I posted that link a while back and got no repsponse. Surprising considering it is a free upgrade to my way of thinking.

I tried to get the dealership to reprogram the VDC when I picked up my truck last week but was told they would not get the infomration until sometime in July to do the work. 

If anyone out there finds that they can get the reporgramming done please post. 

If this was a perfect world I could download it myself, burn it to a cd and feed it to the radio and have the truck reprogram itself


----------



## cwescapexlt4x4 (Feb 18, 2005)

generic said:


> I posted that link a while back and got no repsponse. Surprising considering it is a free upgrade to my way of thinking.
> 
> I tried to get the dealership to reprogram the VDC when I picked up my truck last week but was told they would not get the infomration until sometime in July to do the work.
> 
> ...


:crazy: 
_* HA HA HA HA HA * _ 
If this was a perfect world I could download it myself, burn it to a cd and feed it to the radio and have the truck reprogram itself  :crazy:


----------



## X-Traction (Dec 21, 2004)

generic, 
sorry for not going to the trouble to do a search first to see if this matter had been posted.

cwescapexlt4x4, 
actually the idea of self-reprogramming embedded computers isn't so unlikely. Some digital camera manufacturers are issuing firmware updates their customers can install, but downloading from the Internet and loading into the cameras via the memory chips.

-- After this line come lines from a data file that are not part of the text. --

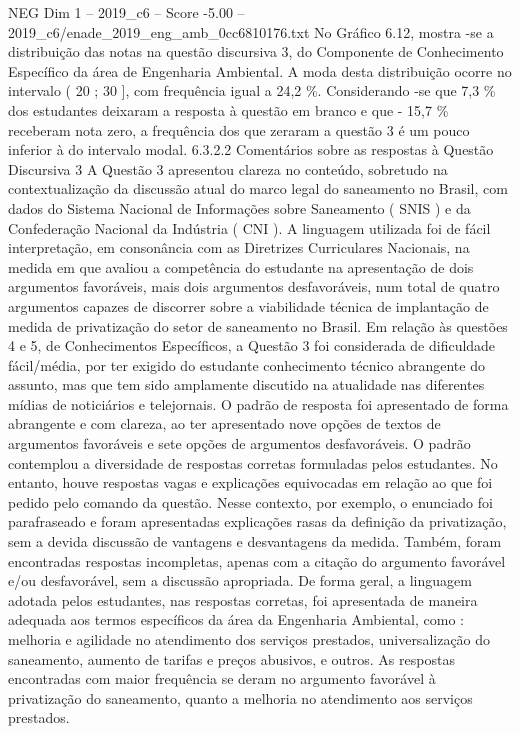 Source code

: \begin{textsample}{NEG Dim 1 – 2019\_c6 – Score -5.00 – 2019\_c6/enade\_2019\_eng\_amb\_0cc6810176.txt}
No Gráfico 6.12, mostra -se a distribuição das notas na questão discursiva 3, do Componente de Conhecimento Específico da área de Engenharia Ambiental.
A moda desta distribuição ocorre no intervalo ( 20 ; 30 ], com frequência igual a 24,2 \%.
Considerando -se que 7,3 \% dos estudantes deixaram a resposta à questão em branco e que - 15,7 \% receberam nota zero, a frequência dos que zeraram a questão 3 é um pouco inferior à do intervalo modal. 6.3.2.2 Comentários sobre as respostas à Questão Discursiva 3 A Questão 3 apresentou clareza no conteúdo, sobretudo na contextualização da discussão atual do marco legal do saneamento no Brasil, com dados do Sistema Nacional de Informações sobre Saneamento ( SNIS ) e da Confederação Nacional da Indústria ( CNI ).
A linguagem utilizada foi de fácil interpretação, em consonância com as Diretrizes Curriculares Nacionais, na medida em que avaliou a competência do estudante na apresentação de dois argumentos favoráveis, mais dois argumentos desfavoráveis, num total de quatro argumentos capazes de discorrer sobre a viabilidade técnica de implantação de medida de privatização do setor de saneamento no Brasil.
Em relação às questões 4 e 5, de Conhecimentos Específicos, a Questão 3 foi considerada de dificuldade fácil/média, por ter exigido do estudante conhecimento técnico abrangente do assunto, mas que tem sido amplamente discutido na atualidade nas diferentes mídias de noticiários e telejornais.
O padrão de resposta foi apresentado de forma abrangente e com clareza, ao ter apresentado nove opções de textos de argumentos favoráveis e sete opções de argumentos desfavoráveis.
O padrão contemplou a diversidade de respostas corretas formuladas pelos estudantes.
No entanto, houve respostas vagas e explicações equivocadas em relação ao que foi pedido pelo comando da questão.
Nesse contexto, por exemplo, o enunciado foi parafraseado e foram apresentadas explicações rasas da definição da privatização, sem a devida discussão de vantagens e desvantagens da medida.
Também, foram encontradas respostas incompletas, apenas com a citação do argumento favorável e/ou desfavorável, sem a discussão apropriada.
De forma geral, a linguagem adotada pelos estudantes, nas respostas corretas, foi apresentada de maneira adequada aos termos específicos da área da Engenharia Ambiental, como : melhoria e agilidade no atendimento dos serviços prestados, universalização do saneamento, aumento de tarifas e preços abusivos, e outros.
As respostas encontradas com maior frequência se deram no argumento favorável à privatização do saneamento, quanto a melhoria no atendimento aos serviços prestados.

\end{textsample}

Presumably something like that could be done with a pc and cable connection to the vehicle. You probably know lots of "tuners" are reprogramming their car computers. Our car has had its transmission reprogrammed, with definite improvements in operation and probably reliability.


----------



## generic (Apr 30, 2005)

X-Traction said:


> generic,
> sorry for not going to the trouble to do a search first to see if this matter had been posted.


Don't be i'm glad someone else brought it up.


----------



## jetmechG550 (Jun 12, 2005)

cwescapexlt4x4 said:


> :crazy:
> _* HA HA HA HA HA * _
> If this was a perfect world I could download it myself, burn it to a cd and feed it to the radio and have the truck reprogram itself  :crazy:


We do it on airplanes, the technology is there, it's just the auto industry isn't ready to let the average joe do it since they spent so much time taking the ability away from the shadetree mechanic. :cheers:


----------



## cwescapexlt4x4 (Feb 18, 2005)

jetmechG550 said:


> We do it on airplanes, the technology is there, it's just the auto industry isn't ready to let the average joe do it since they spent so much time taking the ability away from the shadetree mechanic. :cheers:


Agreed, to think that an automaker will "allow" end users to do this... it may be some time before this happens...


----------



## Animal (Mar 25, 2005)

cwescapexlt4x4 said:


> Agreed, to think that an automaker will "allow" end users to do this... it may be some time before this happens...


So, they could make it wireless and reprogram your vehicle while you sleep, or even while you are on the road! One can only imagine the possibilities and side effects - lawyers will love it!

"If you, or a loved one have been a victum of GM ECM Onroad Reprogram Syndrome, you could be entitled to a large cash settlement. Don't delay, call the offices of Schmucks and Moore."


----------



## ak47m203 (Apr 24, 2005)

did hear any information from your dealer about this upgrade.


----------



## ak47m203 (Apr 24, 2005)

i got the notice and i'll bring my truck this saturday.


----------



## BlkMax (Jan 18, 2005)

ak47m203 said:


> i got the notice and i'll bring my truck this saturday.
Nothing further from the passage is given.